Minnesota ramps up for a mythical Super Bowl sex trafficking rampage

The myth reached its zenith in Dallas, when police Sergeant Louis Felini predicted that between 50,000 and 100,000 prostitutes were coming to town.

The myth reached its zenith in Dallas, when police Sergeant Louis Felini predicted that between 50,000 and 100,000 prostitutes were coming to town. Colin Michael Simmons

In the weeks leading up to the Super Bowl in Dallas in 2011, Texas Attorney General Greg Abbott called the game both "the greatest show on Earth" and "the single largest human trafficking incident in the United States."

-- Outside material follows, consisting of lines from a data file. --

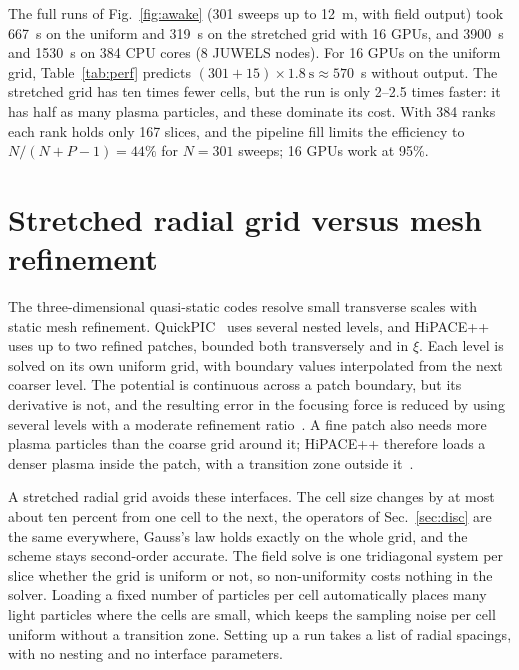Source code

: \documentclass[aps,prab,reprint,floatfix,superscriptaddress,amsmath,amssymb]{revtex4-2}
\begin{document}
The full runs of Fig.~\ref{fig:awake} (301 sweeps up to 12~m, with field output) took 667~s on the uniform and 319~s on the stretched grid with 16 GPUs, and 3900~s and 1530~s on 384 CPU cores (8 JUWELS nodes). For 16 GPUs on the uniform grid, Table~\ref{tab:perf} predicts $(301+15)\times 1.8~\mathrm{s} \approx 570$~s without output. The stretched grid has ten times fewer cells, but the run is only 2--2.5 times faster: it has half as many plasma particles, and these dominate its cost. With 384 ranks each rank holds only 167 slices, and the pipeline fill limits the efficiency to $N/(N+P-1) = 44\%$ for $N = 301$ sweeps; 16 GPUs work at 95\%.

\section{Stretched radial grid versus mesh refinement}\label{sec:mr}

The three-dimensional quasi-static codes resolve small transverse scales with static mesh refinement. QuickPIC~\cite{Su2024} uses several nested levels, and HiPACE++~\cite{HiPACEdoc} uses up to two refined patches, bounded both transversely and in $\xi$. Each level is solved on its own uniform grid, with boundary values interpolated from the next coarser level. The potential is continuous across a patch boundary, but its derivative is not, and the resulting error in the focusing force is reduced by using several levels with a moderate refinement ratio~\cite{Su2024}. A fine patch also needs more plasma particles than the coarse grid around it; HiPACE++ therefore loads a denser plasma inside the patch, with a transition zone outside it~\cite{HiPACEdoc}.

A stretched radial grid avoids these interfaces. The cell size changes by at most about ten percent from one cell to the next, the operators of Sec.~\ref{sec:disc} are the same everywhere, Gauss's law holds exactly on the whole grid, and the scheme stays second-order accurate. The field solve is one tridiagonal system per slice whether the grid is uniform or not, so non-uniformity costs nothing in the solver. Loading a fixed number of particles per cell automatically places many light particles where the cells are small, which keeps the sampling noise per cell uniform without a transition zone. Setting up a run takes a list of radial spacings, with no nesting and no interface parameters.
\end{document}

He didn't have to look hard for supporters. Dallas Police Sergeant Louis Felini told The Dallas Morning News that between 50,000 and 100,000 prostitutes were expected to come into town. The call for even more outrage was sounded by a study from the Dallas Women's Foundation, which said the throng would include 38,000 underage prostitutes. 

Texas ramped up its law enforcement, targeting pimps and johns.

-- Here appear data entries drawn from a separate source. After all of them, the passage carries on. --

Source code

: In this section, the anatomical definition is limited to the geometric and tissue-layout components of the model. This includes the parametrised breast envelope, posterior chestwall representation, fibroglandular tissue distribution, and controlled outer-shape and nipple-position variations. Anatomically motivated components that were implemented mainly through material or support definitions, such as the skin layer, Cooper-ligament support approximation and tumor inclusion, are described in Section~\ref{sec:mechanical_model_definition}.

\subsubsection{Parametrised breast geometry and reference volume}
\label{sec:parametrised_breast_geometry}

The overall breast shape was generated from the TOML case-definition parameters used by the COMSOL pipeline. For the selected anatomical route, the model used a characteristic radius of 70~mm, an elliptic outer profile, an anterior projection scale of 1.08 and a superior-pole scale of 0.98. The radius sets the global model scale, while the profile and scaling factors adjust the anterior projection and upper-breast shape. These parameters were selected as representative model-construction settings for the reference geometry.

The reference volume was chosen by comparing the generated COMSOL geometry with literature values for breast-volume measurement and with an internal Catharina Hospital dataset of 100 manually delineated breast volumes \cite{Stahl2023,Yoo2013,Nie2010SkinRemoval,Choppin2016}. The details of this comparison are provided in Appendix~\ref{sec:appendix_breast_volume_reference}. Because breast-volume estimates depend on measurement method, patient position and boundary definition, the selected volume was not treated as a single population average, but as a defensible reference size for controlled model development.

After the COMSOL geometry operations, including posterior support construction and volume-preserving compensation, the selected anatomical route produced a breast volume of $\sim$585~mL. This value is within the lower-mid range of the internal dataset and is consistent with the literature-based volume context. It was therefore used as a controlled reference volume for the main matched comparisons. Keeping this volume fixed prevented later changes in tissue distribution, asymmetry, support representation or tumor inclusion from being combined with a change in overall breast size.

Within hours after the game, police had run the numbers. In a span of about two weeks, a total of 59 people had been arrested on prostitution-related charges. Thirteen were allegedly johns. Three were busted for outstanding warrants and were believed to be pimps. Only one person faced a human-trafficking charge. None of the arrests involved juveniles.

Fast forward to 2015. Before Super Bowl XLIX in Glendale, Arizona, Cindy McCain — wife of Sen. John McCain — declared the Super Bowl “the largest human-trafficking venue on the planet.” Glendale produced a lengthy public service video broadcasting the evils of the flesh trade.

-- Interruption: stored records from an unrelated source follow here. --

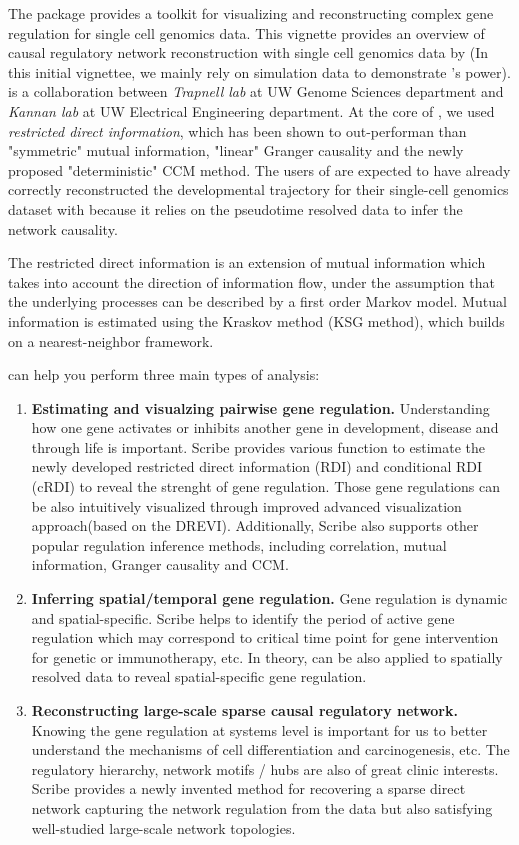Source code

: \documentclass[10pt,oneside]{article}\usepackage[]{graphicx}\usepackage[]{color}
\begin{document}
 The  package provides a toolkit for visualizing and reconstructing complex gene regulation for single cell genomics data. This vignette provides an overview of causal regulatory network reconstruction with single cell genomics data by  (In this initial vignettee, we mainly rely on simulation data to demonstrate 's power).  is a collaboration between \emph{Trapnell lab} at UW Genome Sciences department and \emph{Kannan lab} at UW Electrical Engineering department. At the core of , we used \emph{restricted direct information}, which has been shown to out-performan than "symmetric" mutual information, "linear" Granger causality and the newly proposed "deterministic" CCM method. The users of  are expected to have already correctly reconstructed the developmental trajectory for their single-cell genomics dataset with  because it relies on the pseudotime resolved data to infer the network causality. 

The restricted direct information is an extension of mutual information which takes into account the direction of information flow, under the assumption that the underlying processes can be described by a first order Markov model. Mutual information is estimated using the Kraskov method (KSG method), which builds on a nearest-neighbor framework.

  can help you perform three main types of analysis:
 \begin{enumerate}
 \item \textbf{Estimating and visualzing pairwise gene regulation.} Understanding how one gene activates or inhibits another gene in development, disease and through life is important. Scribe provides various function to estimate the newly developed restricted direct information (RDI) and conditional RDI (cRDI) to reveal the strenght of gene regulation. Those gene regulations can be also intuitively visualized through improved advanced visualization approach(based on the DREVI). Additionally, Scribe also supports other popular regulation inference methods, including correlation, mutual information, Granger causality and CCM. 
 \item \textbf{Inferring spatial/temporal gene regulation.} Gene regulation is dynamic and spatial-specific. Scribe helps to identify the period of active gene regulation which may correspond to critical time point for gene intervention for genetic or immunotherapy, etc. In theory,  can be also applied to spatially resolved data to reveal spatial-specific gene regulation. 
 \item \textbf{Reconstructing large-scale sparse causal regulatory network.} Knowing the gene regulation at systems level is important for us to better understand the mechanisms of cell differentiation and carcinogenesis, etc. The regulatory hierarchy, network motifs / hubs are also of great clinic interests. Scribe provides a newly invented method for recovering a sparse direct network capturing the network regulation from the data but also satisfying well-studied large-scale network topologies.   
 
 \end{enumerate}
 
\end{document}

But according to police, not one person was busted for prostitution-related crimes or sex trafficking in the days leading up to the game.

The trafficking trade hasn't picked up much momentum over the past two Super Bowls either.

In Santa Clara County, California in 2016, law enforcement arrested or cited 30 johns. Of the 14 arrests or citations for prostitution-related offenses, one included the arrest of a 20-year-old woman suspected of pimping a 17-year-old girl.

Over a 10-day period leading up to last year's Super Bowl in Houston, police made a total of 107 arrests. Only 21 involved "vice prostitution."

The same thing happens every year in Super Bowl cities, with civic leaders predicting Armageddon. The myth stems from a peculiar logic. They apparently believe that America's most connected corporate chieftains -- the only people with the access and money for tickets -- are a band of licentious degenerates, here to ravish enslaved maidens, not watch a game.

So teeth are gnashed and cities spend tens of thousands of dollars in police overtime. The arrest figures eventually turn out to be not much different than any other week.

Despite the overwhelming evidence, the same tale is being peddled in Minnesota for Super Bowl LII in February.

"Metro prosecutors and police anticipate that hundreds of women and girls will be sold on the sex market," read a March story in the Star Tribune.

Earlier this month, a Super Bowl Anti-Sex Trafficking Committee was formed to "elevate the issue and coordinate Minnesota’s heightened response before, during and after Super Bowl LII."

And just yesterday, another story noted a $1 million campaign "to fight Super Bowl sex trafficking," as if what's occurred at every other Super Bowl never happened.

Which begs the question: Doesn't anyone on our Super Bowl committee have access to Google?